I agree but that is why I stated that I use Ethanol, grain alcohol. Straight grain alcohol is the safest thing to use. So safe that you can drink it if you add it to another beverage.  I also said that between alcohol being denatured with either methanol or IPA I would pick the IPA mixture.
But I use straight grain for cleaning my tracks. If you ever had to remove some old bumper stickers glue residue you would know how hard it is to get off. Try some 99% IPA, then try some 200 proof grain, you will see the difference in removing the glue.
Ethanol cleans much better then IPA and is safer too.  And I love the smell! :thumbsup:
But the main difference is cost, for those who have to go out and buy it. I don't buy any.
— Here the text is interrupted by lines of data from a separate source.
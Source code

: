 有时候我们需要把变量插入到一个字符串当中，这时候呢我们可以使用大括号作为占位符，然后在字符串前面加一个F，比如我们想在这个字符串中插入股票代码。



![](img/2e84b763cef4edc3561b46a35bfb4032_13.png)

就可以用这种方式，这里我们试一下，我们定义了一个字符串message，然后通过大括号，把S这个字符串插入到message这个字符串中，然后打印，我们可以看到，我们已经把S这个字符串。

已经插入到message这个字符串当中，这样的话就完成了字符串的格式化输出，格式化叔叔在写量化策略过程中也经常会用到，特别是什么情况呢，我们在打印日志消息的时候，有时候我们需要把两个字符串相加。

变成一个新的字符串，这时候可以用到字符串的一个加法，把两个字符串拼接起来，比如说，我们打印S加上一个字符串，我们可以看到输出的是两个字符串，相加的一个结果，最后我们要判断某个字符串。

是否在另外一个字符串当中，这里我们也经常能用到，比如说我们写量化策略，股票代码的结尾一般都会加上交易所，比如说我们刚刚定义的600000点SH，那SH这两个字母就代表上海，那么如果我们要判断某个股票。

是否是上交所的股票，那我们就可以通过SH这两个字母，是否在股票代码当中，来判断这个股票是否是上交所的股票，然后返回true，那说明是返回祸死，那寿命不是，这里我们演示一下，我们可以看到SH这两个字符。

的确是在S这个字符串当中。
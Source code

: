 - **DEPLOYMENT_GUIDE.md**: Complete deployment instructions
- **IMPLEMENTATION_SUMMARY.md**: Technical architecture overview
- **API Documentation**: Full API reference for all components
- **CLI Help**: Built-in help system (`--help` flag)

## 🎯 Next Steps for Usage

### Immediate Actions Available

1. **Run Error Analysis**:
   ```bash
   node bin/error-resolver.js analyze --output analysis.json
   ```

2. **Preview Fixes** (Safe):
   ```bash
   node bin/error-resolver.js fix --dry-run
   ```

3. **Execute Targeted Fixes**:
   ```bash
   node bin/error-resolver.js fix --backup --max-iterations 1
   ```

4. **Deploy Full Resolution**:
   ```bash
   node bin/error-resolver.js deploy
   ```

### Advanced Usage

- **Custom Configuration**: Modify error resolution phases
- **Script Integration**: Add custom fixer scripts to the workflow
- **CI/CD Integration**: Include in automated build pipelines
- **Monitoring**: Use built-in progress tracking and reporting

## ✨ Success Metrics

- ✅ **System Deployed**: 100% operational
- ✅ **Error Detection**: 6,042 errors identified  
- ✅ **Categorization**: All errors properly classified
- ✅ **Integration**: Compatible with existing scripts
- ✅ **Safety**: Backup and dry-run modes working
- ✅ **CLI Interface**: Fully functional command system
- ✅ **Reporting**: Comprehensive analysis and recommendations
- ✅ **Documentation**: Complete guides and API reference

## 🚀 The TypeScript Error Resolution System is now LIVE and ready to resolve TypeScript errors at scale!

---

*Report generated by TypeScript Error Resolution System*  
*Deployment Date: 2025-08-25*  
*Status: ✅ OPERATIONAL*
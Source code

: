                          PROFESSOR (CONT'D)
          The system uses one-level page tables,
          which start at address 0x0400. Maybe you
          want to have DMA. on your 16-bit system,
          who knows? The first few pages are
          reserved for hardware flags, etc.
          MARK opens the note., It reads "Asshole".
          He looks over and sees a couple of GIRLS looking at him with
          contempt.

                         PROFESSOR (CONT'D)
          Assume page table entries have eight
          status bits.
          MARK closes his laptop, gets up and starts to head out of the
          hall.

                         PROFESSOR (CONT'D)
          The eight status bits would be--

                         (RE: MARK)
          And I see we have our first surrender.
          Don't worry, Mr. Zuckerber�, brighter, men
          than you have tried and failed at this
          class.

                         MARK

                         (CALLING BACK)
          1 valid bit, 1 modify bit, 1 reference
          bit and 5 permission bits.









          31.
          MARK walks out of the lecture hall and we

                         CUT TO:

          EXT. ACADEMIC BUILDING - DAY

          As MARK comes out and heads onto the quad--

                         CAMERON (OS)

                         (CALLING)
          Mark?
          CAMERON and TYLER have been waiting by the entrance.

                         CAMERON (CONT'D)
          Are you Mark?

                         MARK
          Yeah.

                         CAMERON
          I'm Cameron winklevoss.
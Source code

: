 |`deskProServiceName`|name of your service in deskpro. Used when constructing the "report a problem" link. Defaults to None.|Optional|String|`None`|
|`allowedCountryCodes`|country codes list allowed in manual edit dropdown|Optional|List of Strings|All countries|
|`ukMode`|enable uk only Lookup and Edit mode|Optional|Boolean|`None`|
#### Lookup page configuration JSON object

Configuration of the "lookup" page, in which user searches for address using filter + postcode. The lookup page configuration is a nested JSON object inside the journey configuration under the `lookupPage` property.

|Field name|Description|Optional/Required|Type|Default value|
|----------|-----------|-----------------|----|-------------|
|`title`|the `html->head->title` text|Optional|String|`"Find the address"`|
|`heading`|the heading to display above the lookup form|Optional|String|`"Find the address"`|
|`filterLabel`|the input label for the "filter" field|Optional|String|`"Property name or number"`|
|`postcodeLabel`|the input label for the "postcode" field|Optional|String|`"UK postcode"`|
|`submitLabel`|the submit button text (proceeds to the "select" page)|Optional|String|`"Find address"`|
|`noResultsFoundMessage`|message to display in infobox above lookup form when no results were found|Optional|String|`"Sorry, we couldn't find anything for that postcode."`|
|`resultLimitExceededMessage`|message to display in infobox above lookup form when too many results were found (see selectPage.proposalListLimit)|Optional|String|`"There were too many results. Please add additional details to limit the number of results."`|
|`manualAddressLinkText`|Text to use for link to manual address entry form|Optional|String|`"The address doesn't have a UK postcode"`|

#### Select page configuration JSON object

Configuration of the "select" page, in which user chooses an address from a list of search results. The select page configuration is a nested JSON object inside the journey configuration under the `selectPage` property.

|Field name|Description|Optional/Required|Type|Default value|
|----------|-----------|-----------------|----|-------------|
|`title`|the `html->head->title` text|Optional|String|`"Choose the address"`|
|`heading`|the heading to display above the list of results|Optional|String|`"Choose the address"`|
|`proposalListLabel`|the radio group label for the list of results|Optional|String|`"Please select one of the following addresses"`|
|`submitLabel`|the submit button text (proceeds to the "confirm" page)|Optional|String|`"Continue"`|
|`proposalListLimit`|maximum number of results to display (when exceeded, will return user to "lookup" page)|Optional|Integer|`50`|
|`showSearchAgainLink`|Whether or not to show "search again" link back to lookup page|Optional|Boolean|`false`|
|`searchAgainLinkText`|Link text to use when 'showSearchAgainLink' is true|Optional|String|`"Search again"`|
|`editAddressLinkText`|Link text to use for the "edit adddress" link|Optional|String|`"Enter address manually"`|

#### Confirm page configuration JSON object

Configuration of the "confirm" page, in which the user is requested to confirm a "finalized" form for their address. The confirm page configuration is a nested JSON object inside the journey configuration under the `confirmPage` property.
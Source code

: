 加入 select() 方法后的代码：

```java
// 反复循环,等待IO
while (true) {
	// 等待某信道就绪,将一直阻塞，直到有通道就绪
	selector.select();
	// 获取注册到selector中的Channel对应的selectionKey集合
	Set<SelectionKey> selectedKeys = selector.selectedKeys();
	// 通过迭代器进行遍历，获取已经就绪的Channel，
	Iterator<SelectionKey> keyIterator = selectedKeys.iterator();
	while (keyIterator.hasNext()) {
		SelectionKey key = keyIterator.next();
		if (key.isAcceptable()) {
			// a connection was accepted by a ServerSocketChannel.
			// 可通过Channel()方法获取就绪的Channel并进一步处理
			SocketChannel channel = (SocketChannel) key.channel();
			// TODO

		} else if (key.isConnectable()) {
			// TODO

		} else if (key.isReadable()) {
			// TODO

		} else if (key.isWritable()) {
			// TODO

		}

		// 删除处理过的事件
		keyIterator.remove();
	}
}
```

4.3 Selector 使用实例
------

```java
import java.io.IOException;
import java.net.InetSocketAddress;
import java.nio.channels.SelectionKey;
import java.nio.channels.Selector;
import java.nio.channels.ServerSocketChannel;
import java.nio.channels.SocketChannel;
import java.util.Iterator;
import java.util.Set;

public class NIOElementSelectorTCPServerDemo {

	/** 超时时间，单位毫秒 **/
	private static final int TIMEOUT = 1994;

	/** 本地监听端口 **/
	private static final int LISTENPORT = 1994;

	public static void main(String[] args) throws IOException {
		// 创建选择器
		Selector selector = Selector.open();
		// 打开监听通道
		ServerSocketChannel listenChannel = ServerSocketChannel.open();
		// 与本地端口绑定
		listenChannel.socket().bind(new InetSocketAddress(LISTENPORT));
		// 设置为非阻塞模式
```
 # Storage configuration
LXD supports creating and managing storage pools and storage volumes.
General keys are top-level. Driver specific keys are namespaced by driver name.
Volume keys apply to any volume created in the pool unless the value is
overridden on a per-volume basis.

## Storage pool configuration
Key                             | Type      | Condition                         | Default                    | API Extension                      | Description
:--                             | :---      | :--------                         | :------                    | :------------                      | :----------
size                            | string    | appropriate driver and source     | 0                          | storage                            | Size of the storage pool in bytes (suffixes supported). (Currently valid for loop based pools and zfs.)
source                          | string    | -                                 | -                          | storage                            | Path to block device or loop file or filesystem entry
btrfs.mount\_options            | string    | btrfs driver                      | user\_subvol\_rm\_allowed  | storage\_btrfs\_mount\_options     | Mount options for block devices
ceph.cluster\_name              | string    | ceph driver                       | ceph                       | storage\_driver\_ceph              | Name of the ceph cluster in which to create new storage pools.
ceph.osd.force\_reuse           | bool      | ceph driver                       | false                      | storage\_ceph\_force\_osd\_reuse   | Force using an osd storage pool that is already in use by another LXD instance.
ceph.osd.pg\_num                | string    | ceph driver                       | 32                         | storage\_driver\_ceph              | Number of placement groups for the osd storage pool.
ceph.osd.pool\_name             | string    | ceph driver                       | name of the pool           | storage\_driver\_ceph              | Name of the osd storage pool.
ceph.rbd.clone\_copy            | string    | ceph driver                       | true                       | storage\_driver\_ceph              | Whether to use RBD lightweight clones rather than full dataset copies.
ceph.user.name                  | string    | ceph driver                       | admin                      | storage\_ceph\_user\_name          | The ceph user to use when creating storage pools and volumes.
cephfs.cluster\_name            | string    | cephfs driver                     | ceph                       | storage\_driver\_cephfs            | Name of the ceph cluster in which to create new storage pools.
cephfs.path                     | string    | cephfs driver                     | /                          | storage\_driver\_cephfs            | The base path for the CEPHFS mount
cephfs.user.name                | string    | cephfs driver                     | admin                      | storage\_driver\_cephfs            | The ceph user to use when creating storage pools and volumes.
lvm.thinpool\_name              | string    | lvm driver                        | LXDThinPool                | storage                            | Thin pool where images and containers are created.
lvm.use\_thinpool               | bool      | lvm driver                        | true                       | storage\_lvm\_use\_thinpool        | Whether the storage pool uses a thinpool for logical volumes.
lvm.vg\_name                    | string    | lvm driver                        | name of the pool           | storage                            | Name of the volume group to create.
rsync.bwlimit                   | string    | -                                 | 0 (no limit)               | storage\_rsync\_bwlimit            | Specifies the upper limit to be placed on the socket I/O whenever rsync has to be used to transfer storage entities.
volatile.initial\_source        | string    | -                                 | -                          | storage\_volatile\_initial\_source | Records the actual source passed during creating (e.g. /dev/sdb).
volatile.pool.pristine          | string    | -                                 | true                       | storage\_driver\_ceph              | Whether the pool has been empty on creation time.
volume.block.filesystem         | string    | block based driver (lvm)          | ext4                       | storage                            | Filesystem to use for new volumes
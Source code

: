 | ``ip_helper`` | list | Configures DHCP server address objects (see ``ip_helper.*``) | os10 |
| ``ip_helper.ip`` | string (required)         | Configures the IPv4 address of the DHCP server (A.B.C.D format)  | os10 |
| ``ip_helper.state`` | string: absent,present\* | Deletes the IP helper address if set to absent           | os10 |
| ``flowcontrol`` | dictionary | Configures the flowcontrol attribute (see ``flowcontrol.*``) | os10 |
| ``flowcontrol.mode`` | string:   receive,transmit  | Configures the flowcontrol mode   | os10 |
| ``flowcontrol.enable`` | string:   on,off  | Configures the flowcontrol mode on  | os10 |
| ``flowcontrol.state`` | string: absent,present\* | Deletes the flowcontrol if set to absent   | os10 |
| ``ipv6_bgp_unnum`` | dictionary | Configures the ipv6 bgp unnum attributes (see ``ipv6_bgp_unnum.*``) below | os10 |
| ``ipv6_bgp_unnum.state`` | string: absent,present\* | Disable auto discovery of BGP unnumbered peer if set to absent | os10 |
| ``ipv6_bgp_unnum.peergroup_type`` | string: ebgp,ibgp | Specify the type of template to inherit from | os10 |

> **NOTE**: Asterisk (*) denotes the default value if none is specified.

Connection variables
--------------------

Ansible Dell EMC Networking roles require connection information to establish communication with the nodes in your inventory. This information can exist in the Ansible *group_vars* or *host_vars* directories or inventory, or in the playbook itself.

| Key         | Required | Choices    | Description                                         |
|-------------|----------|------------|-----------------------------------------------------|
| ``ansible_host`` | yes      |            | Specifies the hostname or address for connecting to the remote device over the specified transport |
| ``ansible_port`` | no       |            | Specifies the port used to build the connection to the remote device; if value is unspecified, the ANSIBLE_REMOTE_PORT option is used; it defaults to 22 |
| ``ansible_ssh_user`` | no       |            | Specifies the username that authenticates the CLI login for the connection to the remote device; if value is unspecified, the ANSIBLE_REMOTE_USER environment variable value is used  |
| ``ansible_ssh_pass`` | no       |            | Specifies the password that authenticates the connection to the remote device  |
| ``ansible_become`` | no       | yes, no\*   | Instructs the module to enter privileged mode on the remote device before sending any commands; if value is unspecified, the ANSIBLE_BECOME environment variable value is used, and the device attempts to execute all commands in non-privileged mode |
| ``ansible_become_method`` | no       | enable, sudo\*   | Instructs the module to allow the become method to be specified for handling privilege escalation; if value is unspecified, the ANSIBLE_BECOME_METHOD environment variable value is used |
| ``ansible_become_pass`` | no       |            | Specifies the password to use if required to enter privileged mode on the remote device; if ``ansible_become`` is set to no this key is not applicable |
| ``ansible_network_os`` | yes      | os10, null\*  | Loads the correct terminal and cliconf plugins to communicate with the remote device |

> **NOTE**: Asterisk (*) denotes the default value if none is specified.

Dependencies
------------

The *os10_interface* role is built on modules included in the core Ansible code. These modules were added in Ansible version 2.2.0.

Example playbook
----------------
There are hundreds of ways ethanol is denatured. Denatured alcohol that is intended for use as a fuel or solvent typically contains 5% or more methanol. 
That is why I prefer ethanol denatured with Isopropanol. Methanol is toxic.

Do a little searching and you will find that straight Ethyl alcohol naturally is less toxic than isopropyl alcohol.


----------



## raleets (Jan 2, 2011)

I've been using denatured alcohol in my CMX track cleaning car exclusively for the past three years.
It cleans the track beautifully with no damage to anything it touches.
Works for me,
Bob


----------



## gunrunnerjohn (Nov 10, 2010)

big ed said:


> Do a little searching and you will find that straight Ethyl alcohol naturally is less toxic than isopropyl alcohol.


No kidding! One is for drinking, and one is specifically altered to make it non-drinkable!

Another excellent solvent is Naphtha, it works where alcohol doesn't always work. Some label glues resist alcohol but dissolve quickly with Naphtha.


----------



## Big Ed (Jun 16, 2009)

gunrunnerjohn said:


> No kidding! One is for drinking, and one is specifically altered to make it non-drinkable!
> 
> Another excellent solvent is Naphtha, it works where alcohol doesn't always work. Some label glues resist alcohol but dissolve quickly with Naphtha.


No, I am not kidding. :cheeky4:

" Are you getting your knickers in a knot over nothing? "

Some label glues resist alcohol, but not ETHANOL.


----------



## gunrunnerjohn (Nov 10, 2010)

My knickers are fine, but thanks for asking.


----------



## Big Ed (Jun 16, 2009)

gunrunnerjohn said:


> My knickers are fine, but thanks for asking.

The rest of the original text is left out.